In order for this premise to work, dead Tegan has to be allowed some human emotions and emotional growth. The book is a bildungsroman of sorts as Tegan develops self-awareness and psychological growth although she will not, of course, ever become an adult.  Her self-awareness includes coming to understand Zelda, to warm towards her, to miss her when she is away and gradually to fall in love with her. Tegan also uses her self-discovery to tackle the administration on what she regards as failures in the system for some of the other inhabitants of heaven, including a threat to demote Zelda – and, as we learn at the end of the book, she is successful in her insistence that things change.
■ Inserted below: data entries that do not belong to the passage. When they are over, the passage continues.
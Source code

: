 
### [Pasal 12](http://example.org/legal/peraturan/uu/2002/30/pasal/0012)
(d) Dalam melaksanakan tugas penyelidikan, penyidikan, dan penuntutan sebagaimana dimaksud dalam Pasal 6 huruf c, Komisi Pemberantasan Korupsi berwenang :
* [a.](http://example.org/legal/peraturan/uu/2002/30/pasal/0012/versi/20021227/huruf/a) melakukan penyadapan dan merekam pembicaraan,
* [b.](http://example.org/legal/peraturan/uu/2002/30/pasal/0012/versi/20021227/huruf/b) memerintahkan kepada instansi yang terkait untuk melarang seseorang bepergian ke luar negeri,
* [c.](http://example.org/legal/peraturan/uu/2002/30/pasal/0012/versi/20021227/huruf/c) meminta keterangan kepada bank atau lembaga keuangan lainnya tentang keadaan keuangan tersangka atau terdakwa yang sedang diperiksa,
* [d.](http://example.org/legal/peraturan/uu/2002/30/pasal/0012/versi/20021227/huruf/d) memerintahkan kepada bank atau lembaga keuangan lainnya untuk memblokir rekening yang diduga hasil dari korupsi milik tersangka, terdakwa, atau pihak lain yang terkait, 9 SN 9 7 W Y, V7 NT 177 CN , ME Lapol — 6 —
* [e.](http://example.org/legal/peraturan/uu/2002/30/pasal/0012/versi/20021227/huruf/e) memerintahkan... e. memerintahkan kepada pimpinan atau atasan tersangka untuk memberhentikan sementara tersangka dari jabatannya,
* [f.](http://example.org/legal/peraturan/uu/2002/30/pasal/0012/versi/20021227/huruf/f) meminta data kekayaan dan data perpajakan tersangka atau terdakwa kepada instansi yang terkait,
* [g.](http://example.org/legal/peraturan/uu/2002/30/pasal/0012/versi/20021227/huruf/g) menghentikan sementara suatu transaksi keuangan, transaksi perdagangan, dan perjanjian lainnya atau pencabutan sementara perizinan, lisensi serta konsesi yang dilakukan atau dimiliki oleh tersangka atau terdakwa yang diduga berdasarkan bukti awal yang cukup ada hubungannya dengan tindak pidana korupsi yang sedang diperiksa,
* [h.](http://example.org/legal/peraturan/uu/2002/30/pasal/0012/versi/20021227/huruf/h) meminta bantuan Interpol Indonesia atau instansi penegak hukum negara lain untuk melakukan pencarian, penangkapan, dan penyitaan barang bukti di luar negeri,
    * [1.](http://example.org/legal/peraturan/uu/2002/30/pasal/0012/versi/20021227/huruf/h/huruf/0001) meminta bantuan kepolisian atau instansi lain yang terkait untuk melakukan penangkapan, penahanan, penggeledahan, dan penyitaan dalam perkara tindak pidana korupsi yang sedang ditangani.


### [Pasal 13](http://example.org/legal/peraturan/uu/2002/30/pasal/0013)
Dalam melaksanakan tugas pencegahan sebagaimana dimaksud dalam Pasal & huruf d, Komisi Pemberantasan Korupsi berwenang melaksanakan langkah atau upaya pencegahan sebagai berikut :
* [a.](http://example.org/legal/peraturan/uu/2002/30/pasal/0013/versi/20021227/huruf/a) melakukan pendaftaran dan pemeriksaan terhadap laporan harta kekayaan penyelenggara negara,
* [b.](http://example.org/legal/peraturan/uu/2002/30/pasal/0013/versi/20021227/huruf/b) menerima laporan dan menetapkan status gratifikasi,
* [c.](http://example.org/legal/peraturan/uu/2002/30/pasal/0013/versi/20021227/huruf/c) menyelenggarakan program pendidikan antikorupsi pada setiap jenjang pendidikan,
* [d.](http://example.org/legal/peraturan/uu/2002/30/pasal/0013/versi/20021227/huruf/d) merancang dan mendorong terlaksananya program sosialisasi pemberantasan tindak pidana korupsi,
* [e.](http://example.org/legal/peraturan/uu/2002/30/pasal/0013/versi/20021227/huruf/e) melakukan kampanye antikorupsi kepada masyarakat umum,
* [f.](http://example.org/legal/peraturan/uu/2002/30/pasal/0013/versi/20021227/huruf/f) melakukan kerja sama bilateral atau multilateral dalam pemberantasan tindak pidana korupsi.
The author uses both first and third-person narrative throughout the book. When we see Tegan in heaven, she narrates in the first-person. When we have flashbacks, including mention of her fatal bike ride, the third-person is used. A range of characters passes through Tegan’s ‘life’ in heaven, including some described as coming from ‘upper management’. These are all well drawn, rounded characters with their own quirks, habits and attributes. There is Barb, who discusses with Tegan her complaints and who has an array of different coloured pants suits, and her PA, Carol, who knits incessantly; there is Kelvin whose job it is to shadow Tegan and Zelda on their journey of discovery and who is constructed by the author as a kind of cynical teenage boy and there are many others.

This is a slightly whimsical and unusual tale of memory, of love, of belonging, of friendship and of love. Tegan is a feisty and endearing character whose story will be enjoyed by many young adult readers.